Duodenal tumours 

Benign duodenal tumours

Duodenal villous adenomas occur principally in the periampullary region. Although generally uncommon, they are often found in patients with familial adenomatous polyposis. Indeed, malignant transformation in such adenomas is the commonest cause of death in patients with polyposis who have had the colon removed. The appearances are similar to those adenomas arising in the colon and, as they have malignant potential, should be locally excised with histologically clear margins. 

Endocrine tumours

A number of endocrine neoplasms occurs in the duodenum. It is a common site for primary gastrinoma (Zollinger—Ellison syndrome). Other endocrine tumours include carcinoid tumours that, by comparison with ileal carcinoids, are uncommon. 

Zollinger—Ellison syndrome

This syndrome is mentioned here because the gastrin-producing endocrine tumour is often found in the duodenal loop, although it also occurs in the pancreas, especially the head. It is a cause of persistent peptic ulceration. Before the development of potent gastric antisecretory agents the condition was recognised by the sometimes fulminant peptic ulceration which did not respond to gastric surgery short of total gastrectomy. It was also recognisable from gastric secretory studies in which the patient had a very high basal acid output but no marked response to pentagastrin, as the parietal cell mass was already near maximally stimulated by pathological levels of gastrin. The advent of proton pump inhibitors such as omeprazole has rendered this extreme endocrine condition fully controllable, but also less easily recognised.

Gastrinomas may be either sporadic or associated with the autosomal dominantly inherited multiple endocrine neoplasia (MEN) type I (in which a parathyroid adenoma is almost invariable). The tumours are most commonly found in the ‘gastrinoma triangle’ (Passaro) defined by the junction of the cystic duct and common bile duct superiorly, the junction of the second and third parts of the duodenum inferiorly, and the junction of the neck and body of the pancreas medially (essentially the superior mesenteric artery). Many are found in the duodenal loop, presumably arising in the G cells found in Brunner’s glands. It is extremely important that the duodenal wall is very carefully inspected endoscopically and also at operation. Very often all that can be detected is a small nodule which projects into the medial wall of the duodenum.

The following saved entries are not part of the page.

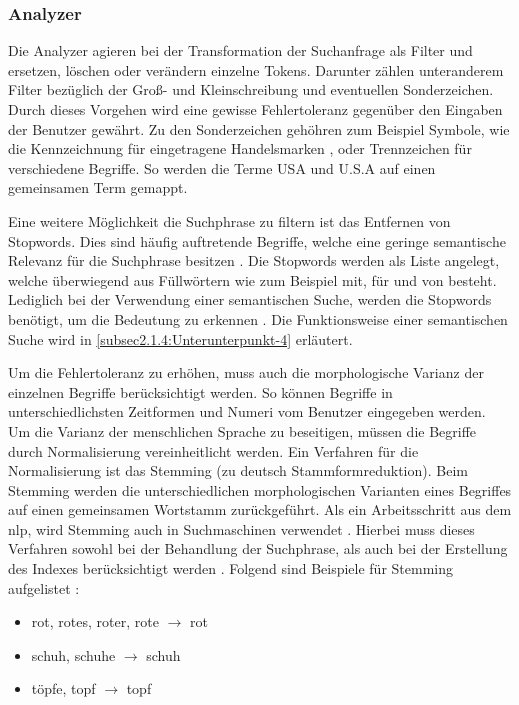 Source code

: \subsubsection{Analyzer}

Die Analyzer agieren bei der Transformation der Suchanfrage als Filter und ersetzen, löschen oder verändern einzelne Tokens. Darunter zählen unteranderem Filter bezüglich der Groß- und Kleinschreibung und eventuellen Sonderzeichen. Durch dieses Vorgehen wird eine gewisse Fehlertoleranz gegenüber den Eingaben der Benutzer gewährt. Zu den Sonderzeichen gehöhren zum Beispiel Symbole, wie die Kennzeichnung für eingetragene Handelsmarken \glqq \textregistered\grqq{}, oder Trennzeichen für verschiedene Begriffe. So werden die Terme \glqq USA\grqq{} und \glqq U.S.A\grqq{} auf einen gemeinsamen Term gemappt.

Eine weitere Möglichkeit die Suchphrase zu filtern ist das Entfernen von Stopwords. Dies sind häufig auftretende Begriffe, welche eine geringe semantische Relevanz für die Suchphrase besitzen \cite{SebastianRuss.2017}. Die Stopwords werden als Liste angelegt, welche überwiegend aus Füllwörtern wie zum Beispiel \glqq mit\grqq{}, \glqq für\grqq{} und \glqq von\grqq{} besteht. Lediglich bei der Verwendung einer semantischen Suche, werden die Stopwords benötigt, um die Bedeutung zu erkennen \cite{SebastianRuss.2017}. Die Funktionsweise einer semantischen Suche wird in \autoref{subsec2.1.4:Unterunterpunkt-4} erläutert.

Um die Fehlertoleranz zu erhöhen, muss auch die morphologische Varianz der einzelnen Begriffe berücksichtigt werden. So können Begriffe in unterschiedlichsten Zeitformen und Numeri vom Benutzer eingegeben werden. Um die Varianz der menschlichen Sprache zu beseitigen, müssen die Begriffe durch Normalisierung vereinheitlicht werden. Ein Verfahren für die Normalisierung ist das \glqq Stemming\grqq{} (zu deutsch Stammformreduktion). Beim Stemming werden die unterschiedlichen morphologischen Varianten eines Begriffes auf einen gemeinsamen Wortstamm zurückgeführt. Als ein Arbeitsschritt aus dem \gls{nlp}, wird Stemming auch in Suchmaschinen verwendet \cite{StefanLuber.2020}. Hierbei muss dieses Verfahren sowohl bei der Behandlung der Suchphrase, als auch bei der Erstellung des Indexes berücksichtigt werden \cite{SebastianRuss.2017}. Folgend sind Beispiele für Stemming aufgelistet \cite{SebastianRuss.2017}:

\begin{itemize}
    \item rot, rotes, roter, rote $\rightarrow$ rot
    \item schuh, schuhe $\rightarrow$ schuh
    \item töpfe, topf $\rightarrow$ topf
\end{itemize}

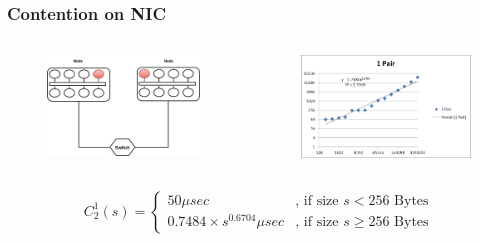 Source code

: \documentclass{beamer}
\begin{document}
\begin{frame}
\frametitle{Contention on NIC}
\begin{columns}[c]

\begin{figure}
\includegraphics[width=\linewidth,height=\textheight,keepaspectratio]{nodes2p1.jpg}
\end{figure}

\begin{figure}
\includegraphics[width=\linewidth,height=\textheight,keepaspectratio]{picture0.jpg}
\end{figure}

\end{columns}
\begin{block}{}
\begin{equation*}
C_2 ^1 (s)=\begin{cases}
50 \mu sec & \text{, if size }s < 256 \text{ Bytes} \\
0.7484\times s^{0.6704} \mu sec & \text{, if size } s \geq 256 \text{ Bytes}
\end{cases}
\end{equation*}
\end{block}

\end{frame}
\end{document}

Even malignant sporadic gastrinomas may have a very indolent course. The palliative resection of liver metastases may be beneficial and liver transplantation is practised in some centres, as for other gut endocrine tumours, with reasonable long-term results. However, the minority of tumours found to the left of the superior mesenteric artery (outside the ‘triangle’) seems to have a worse prognosis, more having liver metastases at presentation. In MEN type I the tumours may be multiple and the condition is incurable. Even in this situation, as with sporadic gastrinoma, surgical treatment should be employed to remove any obvious tumours and associated lymphatic rnetastases as the palliation achieved may be extremely gratifying.

Duodenal adenocarcinoma

Although uncommon, this is the commonest site for adenocarcinoma arising in the small bowel. Most tumours originate in the periampullary region and commonly arise in pre­existing villous adenomas. Patients present with anaemia due to ulceration of the tumour or obstruction as the polypoid neoplasm begins to obstruct the duodenum. Direct involve­ment in the ampulla leads to obstructive jaundice. Histologically, the lesion is a typical adenocarcinoma and the rnetastases are commonly to regional lymph nodes and the liver. At presentation about 70 per cent of the patients have resectable disease and for those who survive operation the 5-year survival rate is in the region of 20 per cent, this approximately equating to cure. Poor prognostic features in the resected specimen include regional lymph node metastases, transmural involvement and perineural invasion. Curative surgical treatment will normally involve a pancreatrco­duodenectomy (Whipples procedure). Patients with familial polyposis, which is due to a mutation in the APC gene on chromosome 5, are predisposed to periampullary cancer which is one of the most common causes of death in patients who have had their colon removed.

Other duodenal malignancies are rare.